→ **Task prompt**: Each entry that follows is to be duplicated exactly, without its images.

(Records from a dataset)

----------------------------------------

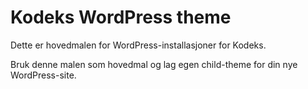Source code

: # Kodeks WordPress theme #

Dette er hovedmalen for WordPress-installasjoner for Kodeks.

Bruk denne malen som hovedmal og lag egen child-theme for din nye WordPress-site.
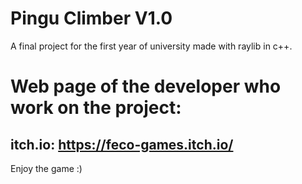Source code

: # Pingu Climber V1.0
A final project for the first year of university made with raylib in c++.

# Web page of the developer who work on the project:
## itch.io: https://feco-games.itch.io/

Enjoy the game :) 
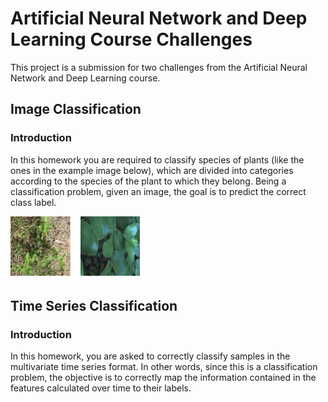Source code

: # Artificial Neural Network and Deep Learning Course Challenges
This project is a submission for two challenges from the Artificial Neural Network and Deep Learning course.

## Image Classification
### Introduction
In this homework you are required to classify species of plants (like the ones in the example image below), which are divided into categories according to the species of the plant to which they belong. Being a classification problem, given an image, the goal is to predict the correct class label.

![Image](https://github.com/TiaSirio/ANN_Challenges/blob/main/AN2DL_2022_hw1_examples.png?raw=true)

## Time Series Classification
### Introduction
In this homework, you are asked to correctly classify samples in the multivariate time series format. In other words, since this is a classification problem, the objective is to correctly map the information contained in the features calculated over time to their labels.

----------------------------------------

→ **Response area**:
Source code

: # Kodeks WordPress theme #

Dette er hovedmalen for WordPress-installasjoner for Kodeks.

Bruk denne malen som hovedmal og lag egen child-theme for din nye WordPress-site.
Source code

: # Pingu Climber V1.0
A final project for the first year of university made with raylib in c++.

# Web page of the developer who work on the project:
## itch.io: https://feco-games.itch.io/

Enjoy the game :) 
Source code

: # Artificial Neural Network and Deep Learning Course Challenges
This project is a submission for two challenges from the Artificial Neural Network and Deep Learning course.

## Image Classification
### Introduction
In this homework you are required to classify species of plants (like the ones in the example image below), which are divided into categories according to the species of the plant to which they belong. Being a classification problem, given an image, the goal is to predict the correct class label.

![Image](https://github.com/TiaSirio/ANN_Challenges/blob/main/AN2DL_2022_hw1_examples.png?raw=true)

## Time Series Classification
### Introduction
In this homework, you are asked to correctly classify samples in the multivariate time series format. In other words, since this is a classification problem, the objective is to correctly map the information contained in the features calculated over time to their labels.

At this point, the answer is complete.